The Essentials stores, located in converted Kmart buildings, combine Sears goods — such as Lands' End apparel, Kenmore appliances, DieHard batteries and Craftsman tools — with convenience and health and beauty items typically found at Kmart. As Sears Grands, they also will offer milk and other convenience foods, as well as CDs, DVDs, books and magazines.
"The customer has migrated from malls to off-mall sites, so our hope is that the Sears customer will have an option," says Paul Fenaroli, vice president of new store development.
The stores have Sears merchandise in an off-mall setting that also offers more one-stop shopping.
"Showcasing the products in a non-department store format is a way to leverage the Sears brand name and exclusive products," says James Ragan, equity analyst at Crowell Weedon.
The 47 existing Essentials stores will become Sears Grands as their remodeling is finished. Another 14 stores due in May, about a year after the introduction of the Sears Essentials brand, will open as Sears Grands, including two former Utah Kmart stores located in American Fork and West Valley City, according to Chris Brathwaite, a spokesman for Sears Holdings.
Using former Kmart stores is a faster and cheaper way to execute the off-mall strategy than new stores. "This is a chance to do something much more immediate," Fenaroli says.

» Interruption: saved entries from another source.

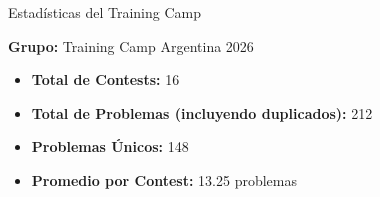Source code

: \documentclass{beamer}
\begin{document}
\begin{frame}{Estadísticas del Training Camp}
\begin{center}
\Large
\textbf{Grupo:} Training Camp Argentina 2026

\vspace{0.3cm}

\normalsize
\begin{itemize}
\item \textbf{Total de Contests:} 16
\item \textbf{Total de Problemas (incluyendo duplicados):} 212
\item \textbf{Problemas Únicos:} 148
\item \textbf{Promedio por Contest:} 13.25 problemas
\end{itemize}

\end{center}
\end{frame}
\end{document}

Sears Holdings continues to run 926 Sears department stores, mostly in malls, and 1,400 Kmart stores.
Off-mall stores originally were a strategy of Alan Lacy, former Sears CEO who left shortly after it was acquired by Kmart last year. He created the Sears Grand concept as newly built stores as big as a Wal-Mart Supercenter, but without groceries. Eight still operate. His new The Great Indoors home-decorating stores aimed for the Home Depot and Lowe's market. There are 16. Both ideas are on hold.
CEO Edward Lampert, who brought Kmart out of bankruptcy court three years ago, steered the merger with Sears Roebuck into Sears Holdings. In restructuring Kmart, he gained note as much for divesting unprofitable stores in shrewd real estate deals as for improving sales. The new Sears Grand strategy is a way to expand Sears out of malls at minimum cost and see if old Kmart sites can be more profitable.
"Lampert is being very prudent and frugal in capital expenditures," says Bill Dreher, retail analyst at Deutsche Bank. "He's trying to choose the greater value of a store: an operating concern vs. an asset sale. In other words, is it worth more dead than alive?"
To succeed, Sears Grand must attract Sears loyalists but be different enough to lure new customers. "It's a good move," says Kenneth Bernhardt, marketing professor at the Robinson College of Business at Georgia State University. "The new brand is most important to get the initial visit. After that, the brand will take on a meaning based upon the consumer's experience."